■ Problem statement ■
When the line containing "tecniche del modulo" is found in the data below, copy it and each line after it through the line containing "esigenze tecniche specifiche, nonostante", exactly and with no others.

Stored data entries:
______

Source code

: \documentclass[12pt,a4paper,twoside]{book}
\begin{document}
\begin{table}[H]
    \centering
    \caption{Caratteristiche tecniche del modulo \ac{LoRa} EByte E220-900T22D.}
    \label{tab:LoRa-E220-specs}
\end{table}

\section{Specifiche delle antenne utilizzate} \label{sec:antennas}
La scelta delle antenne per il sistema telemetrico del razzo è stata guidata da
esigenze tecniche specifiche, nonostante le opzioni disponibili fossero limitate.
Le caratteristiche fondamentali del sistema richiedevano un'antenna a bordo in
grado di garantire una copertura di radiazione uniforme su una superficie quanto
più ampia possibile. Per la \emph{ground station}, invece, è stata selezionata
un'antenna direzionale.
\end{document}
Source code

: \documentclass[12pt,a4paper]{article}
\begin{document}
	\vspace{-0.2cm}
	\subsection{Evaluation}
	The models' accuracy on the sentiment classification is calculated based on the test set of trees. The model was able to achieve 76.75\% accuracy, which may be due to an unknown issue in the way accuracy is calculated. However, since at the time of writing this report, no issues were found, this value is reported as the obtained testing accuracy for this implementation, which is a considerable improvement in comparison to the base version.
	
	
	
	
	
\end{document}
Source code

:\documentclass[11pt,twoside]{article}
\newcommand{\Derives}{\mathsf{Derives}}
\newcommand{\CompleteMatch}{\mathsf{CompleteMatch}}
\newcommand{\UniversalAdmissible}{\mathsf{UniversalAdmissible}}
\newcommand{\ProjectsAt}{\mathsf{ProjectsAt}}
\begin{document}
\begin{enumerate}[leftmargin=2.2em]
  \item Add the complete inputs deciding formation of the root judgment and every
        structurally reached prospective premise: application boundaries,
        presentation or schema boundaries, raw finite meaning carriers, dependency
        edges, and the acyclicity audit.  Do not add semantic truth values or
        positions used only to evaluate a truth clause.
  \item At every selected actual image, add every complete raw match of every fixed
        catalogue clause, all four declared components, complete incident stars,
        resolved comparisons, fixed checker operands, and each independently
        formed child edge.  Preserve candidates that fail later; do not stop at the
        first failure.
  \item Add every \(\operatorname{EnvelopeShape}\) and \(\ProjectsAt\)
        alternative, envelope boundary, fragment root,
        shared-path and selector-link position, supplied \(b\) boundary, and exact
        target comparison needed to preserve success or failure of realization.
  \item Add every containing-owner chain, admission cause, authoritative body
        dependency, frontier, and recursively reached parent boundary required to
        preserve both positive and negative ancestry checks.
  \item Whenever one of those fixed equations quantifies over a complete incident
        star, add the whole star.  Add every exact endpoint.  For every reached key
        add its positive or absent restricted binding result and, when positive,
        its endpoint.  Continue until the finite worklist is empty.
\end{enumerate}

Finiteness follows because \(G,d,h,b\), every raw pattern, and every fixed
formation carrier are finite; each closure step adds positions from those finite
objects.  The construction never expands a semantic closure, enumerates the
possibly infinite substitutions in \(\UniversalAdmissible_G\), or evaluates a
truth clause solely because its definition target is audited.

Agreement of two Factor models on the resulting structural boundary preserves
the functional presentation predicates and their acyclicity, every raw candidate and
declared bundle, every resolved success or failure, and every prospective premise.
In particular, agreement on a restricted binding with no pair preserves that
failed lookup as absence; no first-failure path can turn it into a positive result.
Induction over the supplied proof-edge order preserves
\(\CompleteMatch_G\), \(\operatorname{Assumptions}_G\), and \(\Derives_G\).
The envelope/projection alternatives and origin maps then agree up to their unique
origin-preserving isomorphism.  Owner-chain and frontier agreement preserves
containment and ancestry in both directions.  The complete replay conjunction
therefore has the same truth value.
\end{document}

______

■ Exercise result ■
    \caption{Caratteristiche tecniche del modulo \ac{LoRa} EByte E220-900T22D.}
    \label{tab:LoRa-E220-specs}
\end{table}

\section{Specifiche delle antenne utilizzate} \label{sec:antennas}
La scelta delle antenne per il sistema telemetrico del razzo è stata guidata da
esigenze tecniche specifiche, nonostante le opzioni disponibili fossero limitate.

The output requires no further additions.